After being founded in 2006, Xoopit is going to be part of Yahoo.
Sunnyvale-based Yahoo is buying Xoopit for an undisclosed amount. The Wall Street Journal pegged the sale price at $20 million.
"We've been dedicating a significant amount of resources toward the Yahoo mail application platform since it launched in December 2008," said Bijan Mirashi, co-founder and CEO of Xoopit. "We saw a unique business opportunity to be the leader in Web mail applications. Yahoo's merger offer allowed us to fully realize our vision to make mail more useful, social and fun."
San Francisco-based Xoopit is known mostly for its Firefox plug-in that organizes your Gmail inbox from something less text, into more of a visual experience.

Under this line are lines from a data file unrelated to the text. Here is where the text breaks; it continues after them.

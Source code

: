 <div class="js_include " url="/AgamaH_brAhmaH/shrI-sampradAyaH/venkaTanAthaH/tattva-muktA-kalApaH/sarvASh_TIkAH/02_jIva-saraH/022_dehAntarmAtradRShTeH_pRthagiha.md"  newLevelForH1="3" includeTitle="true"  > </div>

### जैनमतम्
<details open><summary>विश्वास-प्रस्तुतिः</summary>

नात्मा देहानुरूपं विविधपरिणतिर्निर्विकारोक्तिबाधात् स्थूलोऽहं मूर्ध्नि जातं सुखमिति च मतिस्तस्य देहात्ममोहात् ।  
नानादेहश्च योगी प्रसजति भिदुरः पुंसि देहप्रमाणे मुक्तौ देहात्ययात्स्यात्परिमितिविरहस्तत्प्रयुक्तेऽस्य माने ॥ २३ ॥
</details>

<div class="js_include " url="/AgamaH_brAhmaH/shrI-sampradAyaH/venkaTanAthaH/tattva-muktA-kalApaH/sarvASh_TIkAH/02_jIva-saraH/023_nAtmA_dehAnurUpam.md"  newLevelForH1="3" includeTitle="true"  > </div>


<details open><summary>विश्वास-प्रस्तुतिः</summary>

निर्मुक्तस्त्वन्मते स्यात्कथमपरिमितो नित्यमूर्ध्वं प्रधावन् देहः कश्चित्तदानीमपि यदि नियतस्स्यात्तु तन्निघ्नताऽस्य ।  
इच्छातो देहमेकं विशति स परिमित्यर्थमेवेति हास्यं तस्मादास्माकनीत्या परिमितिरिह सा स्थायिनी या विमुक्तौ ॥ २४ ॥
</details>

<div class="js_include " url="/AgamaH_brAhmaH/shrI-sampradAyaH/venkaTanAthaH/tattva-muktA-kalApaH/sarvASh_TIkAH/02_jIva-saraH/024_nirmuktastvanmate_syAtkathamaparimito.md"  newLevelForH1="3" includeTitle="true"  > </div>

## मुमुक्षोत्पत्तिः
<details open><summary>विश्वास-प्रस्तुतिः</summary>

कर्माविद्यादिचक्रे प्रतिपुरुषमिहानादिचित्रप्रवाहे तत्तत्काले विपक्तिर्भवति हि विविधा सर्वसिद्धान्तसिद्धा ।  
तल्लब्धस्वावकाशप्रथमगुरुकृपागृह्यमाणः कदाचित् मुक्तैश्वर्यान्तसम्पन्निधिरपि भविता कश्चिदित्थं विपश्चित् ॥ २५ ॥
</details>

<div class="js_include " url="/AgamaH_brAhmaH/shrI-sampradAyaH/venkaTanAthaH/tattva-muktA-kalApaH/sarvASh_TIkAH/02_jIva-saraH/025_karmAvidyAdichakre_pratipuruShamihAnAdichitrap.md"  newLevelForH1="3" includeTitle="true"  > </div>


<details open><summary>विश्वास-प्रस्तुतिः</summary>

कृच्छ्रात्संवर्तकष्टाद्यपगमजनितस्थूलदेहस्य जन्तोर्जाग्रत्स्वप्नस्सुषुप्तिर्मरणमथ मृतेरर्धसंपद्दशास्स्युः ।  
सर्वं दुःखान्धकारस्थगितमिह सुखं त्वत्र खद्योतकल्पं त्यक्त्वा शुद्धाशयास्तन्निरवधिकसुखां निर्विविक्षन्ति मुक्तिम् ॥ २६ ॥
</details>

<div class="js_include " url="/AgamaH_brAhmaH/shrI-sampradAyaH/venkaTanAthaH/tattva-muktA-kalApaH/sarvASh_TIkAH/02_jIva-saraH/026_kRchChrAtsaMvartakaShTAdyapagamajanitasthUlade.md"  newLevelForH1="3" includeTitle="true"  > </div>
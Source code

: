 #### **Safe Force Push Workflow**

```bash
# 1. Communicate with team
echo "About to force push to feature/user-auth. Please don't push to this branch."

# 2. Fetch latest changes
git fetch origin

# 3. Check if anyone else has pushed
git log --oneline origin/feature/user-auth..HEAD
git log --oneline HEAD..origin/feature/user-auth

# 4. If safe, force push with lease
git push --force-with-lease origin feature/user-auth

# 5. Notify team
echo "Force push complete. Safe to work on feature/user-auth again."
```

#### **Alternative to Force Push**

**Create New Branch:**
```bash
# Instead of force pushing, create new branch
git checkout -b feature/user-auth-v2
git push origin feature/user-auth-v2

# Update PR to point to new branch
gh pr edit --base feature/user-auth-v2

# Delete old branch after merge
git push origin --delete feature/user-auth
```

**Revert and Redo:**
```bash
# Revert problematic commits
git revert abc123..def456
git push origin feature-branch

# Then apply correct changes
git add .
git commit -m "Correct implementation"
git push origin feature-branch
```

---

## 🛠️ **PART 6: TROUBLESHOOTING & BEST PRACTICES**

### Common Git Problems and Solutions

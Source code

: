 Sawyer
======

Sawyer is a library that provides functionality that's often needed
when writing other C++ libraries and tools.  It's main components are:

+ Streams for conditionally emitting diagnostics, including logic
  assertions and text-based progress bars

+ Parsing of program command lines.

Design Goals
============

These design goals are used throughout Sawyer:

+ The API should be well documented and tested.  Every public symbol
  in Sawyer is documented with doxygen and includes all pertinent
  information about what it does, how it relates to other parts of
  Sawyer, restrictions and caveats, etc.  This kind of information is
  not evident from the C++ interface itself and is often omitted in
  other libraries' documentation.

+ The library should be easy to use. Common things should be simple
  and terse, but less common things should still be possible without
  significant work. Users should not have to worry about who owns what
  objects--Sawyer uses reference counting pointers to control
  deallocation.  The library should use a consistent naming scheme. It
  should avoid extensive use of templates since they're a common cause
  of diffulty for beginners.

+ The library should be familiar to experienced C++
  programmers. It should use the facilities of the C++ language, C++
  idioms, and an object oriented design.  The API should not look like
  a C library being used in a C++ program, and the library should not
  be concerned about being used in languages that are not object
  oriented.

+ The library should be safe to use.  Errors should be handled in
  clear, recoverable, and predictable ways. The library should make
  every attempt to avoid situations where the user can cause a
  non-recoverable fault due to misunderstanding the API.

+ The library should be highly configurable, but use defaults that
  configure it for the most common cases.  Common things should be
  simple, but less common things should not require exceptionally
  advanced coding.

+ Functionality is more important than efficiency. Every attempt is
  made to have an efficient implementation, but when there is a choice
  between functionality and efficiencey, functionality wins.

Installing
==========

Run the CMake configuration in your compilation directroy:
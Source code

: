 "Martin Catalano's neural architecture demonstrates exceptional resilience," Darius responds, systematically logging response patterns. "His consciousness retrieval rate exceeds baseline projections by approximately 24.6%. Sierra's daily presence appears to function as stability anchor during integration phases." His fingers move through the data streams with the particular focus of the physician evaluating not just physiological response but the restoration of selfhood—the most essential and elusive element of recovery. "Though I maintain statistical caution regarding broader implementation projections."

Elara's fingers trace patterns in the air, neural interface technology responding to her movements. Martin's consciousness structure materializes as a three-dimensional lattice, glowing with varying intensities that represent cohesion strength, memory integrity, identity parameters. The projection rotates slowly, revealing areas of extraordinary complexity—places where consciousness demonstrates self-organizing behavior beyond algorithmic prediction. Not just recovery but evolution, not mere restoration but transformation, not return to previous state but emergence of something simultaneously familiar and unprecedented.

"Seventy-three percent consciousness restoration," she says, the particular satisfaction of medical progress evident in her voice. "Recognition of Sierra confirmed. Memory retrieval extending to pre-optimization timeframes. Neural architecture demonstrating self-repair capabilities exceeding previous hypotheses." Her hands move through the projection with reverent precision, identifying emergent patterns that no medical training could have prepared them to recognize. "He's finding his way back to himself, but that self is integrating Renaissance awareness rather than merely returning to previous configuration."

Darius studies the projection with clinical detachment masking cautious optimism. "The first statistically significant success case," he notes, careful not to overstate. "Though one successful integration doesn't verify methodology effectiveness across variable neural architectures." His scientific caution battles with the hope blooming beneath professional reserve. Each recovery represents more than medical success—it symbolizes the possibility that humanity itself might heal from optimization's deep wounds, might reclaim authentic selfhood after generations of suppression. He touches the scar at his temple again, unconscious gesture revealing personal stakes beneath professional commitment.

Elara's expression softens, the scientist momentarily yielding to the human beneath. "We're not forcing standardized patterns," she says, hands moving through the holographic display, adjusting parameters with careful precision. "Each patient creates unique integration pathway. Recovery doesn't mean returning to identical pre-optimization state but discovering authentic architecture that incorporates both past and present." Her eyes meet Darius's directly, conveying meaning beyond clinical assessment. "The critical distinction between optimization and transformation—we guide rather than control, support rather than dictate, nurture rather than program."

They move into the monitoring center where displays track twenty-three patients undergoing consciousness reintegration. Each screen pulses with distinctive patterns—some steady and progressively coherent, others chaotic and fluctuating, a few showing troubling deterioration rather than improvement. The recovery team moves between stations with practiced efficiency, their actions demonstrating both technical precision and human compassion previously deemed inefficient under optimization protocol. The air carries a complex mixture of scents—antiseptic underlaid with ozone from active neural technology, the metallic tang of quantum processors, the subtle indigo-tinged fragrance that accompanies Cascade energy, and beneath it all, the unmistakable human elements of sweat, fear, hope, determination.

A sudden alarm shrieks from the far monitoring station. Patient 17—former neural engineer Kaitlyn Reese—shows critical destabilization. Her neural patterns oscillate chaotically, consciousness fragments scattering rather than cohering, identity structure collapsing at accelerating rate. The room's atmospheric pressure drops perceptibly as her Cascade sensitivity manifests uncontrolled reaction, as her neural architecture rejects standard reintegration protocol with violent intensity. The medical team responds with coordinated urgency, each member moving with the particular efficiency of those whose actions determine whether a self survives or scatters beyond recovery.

The plug-in allows users to browse photos and videos from YouTube, Flickr, Picasa, Shutterfly and Kodak all within Gmail. It also enhances search to have more of a Facebook-like feel, turning items and photos within emails into thumbnails laid out across the top of the users browser.
"As we successfully proved out the system by duck-taping ourselves into Gmail, the industry began to wake up about the opportunity to evolve," said Mirashi.
"With the integration of Xoopit’s platform technology and capabilities, the task of sending photos via email will be as easy as it should be and sharing photo albums with friends and family members will also be a cinch. You’ll be able to share your pictures among a group of friends or family like never before – combining pictures from numerous sources into a single album for a private group to view," wrote Bryan Lamkin, SVP of Yahoo applications, in a blog post.
Xoopit's product for Yahoo Mail is called MyPhoto's. It's currently only available in a public beta to those who sign up on Xoopit's Web site.
Xoopit's MyPhoto's product on Yahoo Mail will be globally rolled out sometime in the fourth quarter, said Mirashi, who along with his team of nine at Xoopit, plans on staying with Yahoo for some time.
Just a couple months ago, Marashi came over to Vator’s studio to be featured on our show “FundRazor.” He spoke on the virtues of raising less.
"Sometimes having too much money too soon can be distracting for the business b/c it could lead entrepreneurs to make decisions to try things that they wouldn't try when they have to just have limited funds," explained Marashi. "When you have limited funds you have to make very, very hard, painful trade offs. It's those hard painful trade-offs that force you into something specific and valuable."
Xoopit raised $1.5 million in seed funding from angel investors, and then went on to raise $5 million in Series A funding from Foundation Capital and Accel Partners.